Phil Galiano

New Orleans Saints
- Title: Special teams coordinator

Personal information
- Born: September 8, 1977 (age 48) Philadelphia, Pennsylvania, U.S.

Career information
- College: Shippensburg
- Position: Safety

Career history
- Dickinson (2000) Outside linebackers coach; New Haven (2001) Outside linebackers coach; Villanova (2002) Offensive assistant; Rutgers (2003) Graduate assistant; Rutgers (2004–2006) Defensive ends coach & linebackers coach; FIU (2007–2009) Defensive coordinator; Rutgers (2010–2011) Defensive line coach & tight ends coach; Tampa Bay Buccaneers (2012–2013) Assistant special teams coach; Rutgers (2014) Director of recruiting; Rutgers (2015) Special teams coordinator & tight ends coach; Miami Dolphins (2016) Special teams intern; Penn State (2017) Defensive consultant; Penn State (2018) Special teams coach & assistant defensive line coach; New Orleans Saints (2019–2024) Assistant special teams coach; New Orleans Saints (2025–present) Special teams coordinator;

= Phil Galiano =

American football player and coach (born 1977)

Phillip H. Galiano (born September 8, 1977), is an American football coach who is the special teams coordinator for the New Orleans Saints of the National Football League (NFL). Galiano played college football at Shippensburg University of Pennsylvania.

==Early life==
Born in Philadelphia, Galiano graduated in 1995 from Norristown Area High School in Norristown, Pennsylvania.

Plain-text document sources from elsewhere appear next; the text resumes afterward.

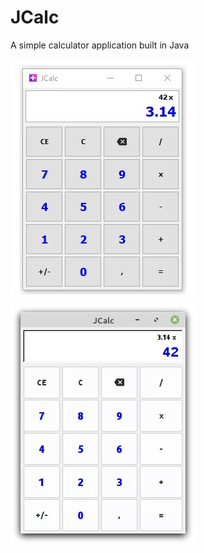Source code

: # JCalc
A simple calculator application built in Java

![alt text](https://github.com/margelperetto/jcalc/blob/main/screenshot_windows.jpg "ScreenShot Windows")
![alt text](https://github.com/margelperetto/jcalc/blob/main/screenshot_linux.jpg "ScreenShot Linux")
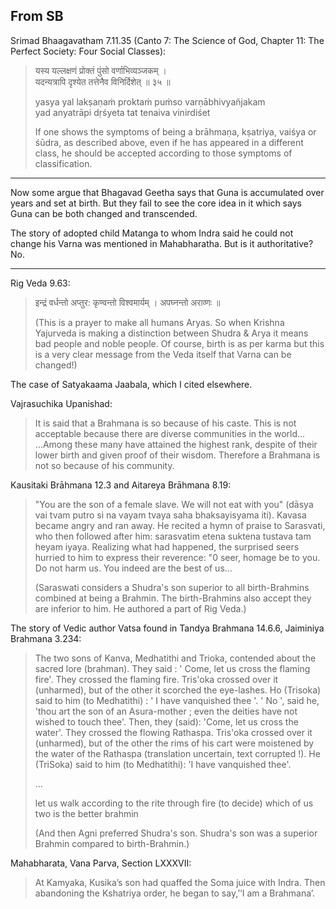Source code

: ## From SB

Srimad Bhaagavatham 7.11.35 (Canto 7: The Science of God, Chapter 11: The Perfect Society: Four Social Classes):

> यस्य यल्लक्षणं प्रोक्तं पुंसो वर्णाभिव्यञ्जकम् ।  
> यदन्यत्रापि द‍ृश्येत तत्तेनैव विनिर्दिशेत् ॥ ३५ ॥
> 
> yasya yal lakṣaṇaṁ proktaṁ puṁso varṇābhivyañjakam  
> yad anyatrāpi dṛśyeta tat tenaiva vinirdiśet
> 
> If one shows the symptoms of being a brāhmaṇa, kṣatriya, vaiśya or śūdra, as described above, even if he has appeared in a different class, he should be accepted according to those symptoms of classification.

---

Now some argue that Bhagavad Geetha says that Guna is accumulated over years and set at birth. But they fail to see the core idea in it which says Guna can be both changed and transcended.

The story of adopted child Matanga to whom Indra said he could not change his Varna was mentioned in Mahabharatha. But is it authoritative? No.

---

Rig Veda 9.63:

> इन्द्रं वर्धन्तो अप्तुर: कृण्वन्तो विश्वमार्यम् । अपघ्नन्तो अराव्णः ॥
> 
> (This is a prayer to make all humans Aryas. So when Krishna Yajurveda is making a distinction between Shudra & Arya it means bad people and noble people. Of course, birth is as per karma but this is a very clear message from the Veda itself that Varna can be changed!)

The case of Satyakaama Jaabala, which I cited elsewhere.

Vajrasuchika Upanishad:

> It is said that a Brahmana is so because of his caste. This is not acceptable because there are diverse communities in the world... ...Among these many have attained the highest rank, despite of their lower birth and given proof of their wisdom. Therefore a Brahmana is not so because of his community.

Kausitaki Brāhmana 12.3 and Aitareya Brāhmana 8.19:

> "You are the son of a female slave. We will not eat with you" (dāsya vai tvam putro si na vayam tvaya saha bhaksayisyama iti). Kavasa became angry and ran away. He recited a hymn of praise to Sarasvati, who then followed after him: sarasvatim etena suktena tustava tam heyam iyaya. Realizing what had happened, the surprised seers hurried to him to express their reverence: "0 seer, homage be to you. Do not harm us. You indeed are the best of us...
> 
> (Saraswati considers a Shudra's son superior to all birth-Brahmins combined at being a Brahmin. The birth-Brahmins also accept they are inferior to him. He authored a part of Rig Veda.)

The story of Vedic author Vatsa found in Tandya Brahmana 14.6.6, Jaiminiya Brahmana 3.234:

> The two sons of Kanva, Medhatithi and Trioka, contended about the sacred lore (brahman). They said : ' Come, let us cross the flaming fire'. They crossed the flaming fire. Tris'oka crossed over it (unharmed), but of the other it scorched the eye-lashes. Ho (Trisoka) said to him (to Medhatithi) : ' I have vanquished thee '. ' No ', said he, 'thou art the son of an Asura-mother ; even the deities have not wished to touch thee'. Then, they (said): 'Come, let us cross the water'. They crossed the flowing Rathaspa. Tris'oka crossed over it (unharmed), but of the other the rims of his cart were moistened by the water of the Rathaspa (translation uncertain, text corrupted !). He (TriSoka) said to him (to Medhatithi): 'I have vanquished thee'.
> 
> ...
> 
> let us walk according to the rite through fire (to decide) which of us two is the better brahmin
> 
> (And then Agni preferred Shudra's son. Shudra's son was a superior Brahmin compared to birth-Brahmin.)

Mahabharata, Vana Parva, Section LXXXVII:

> At Kamyaka, Kusika’s son had quaffed the Soma juice with Indra. Then abandoning the Kshatriya order, he began to say,’‘I am a Brahmana’.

==College playing career==
Galiano attended Shippensburg University of Pennsylvania, where he played college football for the Shippensburg Red Raiders from 1995 to 1999. A three-year defensive starter at safety, Galiano also served as a team captain his senior season. During his final three years he helped the Raiders to consecutive winning seasons and a 21–11 record overall. During his Junior season Galiano set a Shippensburg record for the longest fumble return when he took one 95 yards for a touchdown. Despite missing several games due to injury, Galiano finished his career with 250 tackles from the safety position.

==Coaching career==
Galiano started his coaching career in 2001 as an outside linebacker coach at Dickinson College, an NCAA Division III school. The following season, Galiano coached the same position at the University of New Haven, and NCAA Division II school. From there Galiano switched to the other side of the ball to become an offensive assistant at the NCAA Division I-AA level with Villanova University. In 2003, Galiano began his first stint with the Rutgers Scarlet Knights and head coach Greg Schiano, as a graduate assistant. The following three seasons at Rutgers Galiano coached linebackers (2004) and defensive ends (2005-2006). He then served as the defensive coordinator and linebackers coach at Florida International from 2007 to 2009. Rejoining Rutgers and head coach Greg Schiano, Galiano coached tight ends in 2010 and the defensive line in 2011 for the Scarlet Knights. After 12 years at the collegiate level, Galiano followed Greg Schiano to the Tampa Bay Buccaneers of the NFL. He was added as an assistant special teams coach for the 2012 and 2013 seasons. In 2014, Galiano returned to Rutgers for a third time as head coach Kyle Flood's director of recruiting operations. He spent the 2015 season as the Scarlet Knights special teams coordinator and tight ends coach. At the conclusion of the 2015 season, head coach Kyle Flood was fired and Chris Ash was named Rutgers new head coach. Galiano was not retained for the 2016 season, which led to his return to the NFL to join the Miami Dolphins as a special teams intern. Galiano spent two seasons with the Penn State Nittay Lions serving as a defensive consultant in 2017 and their special teams coordinator and assistant defensive line coach in 2018.

On February 15, 2019, it was announced that Galiano would be leaving Penn State to become an assistant special teams coach with the New Orleans Saints. On February 19, 2025, Galiano was promoted to special teams coordinator following the departure of Darren Rizzi.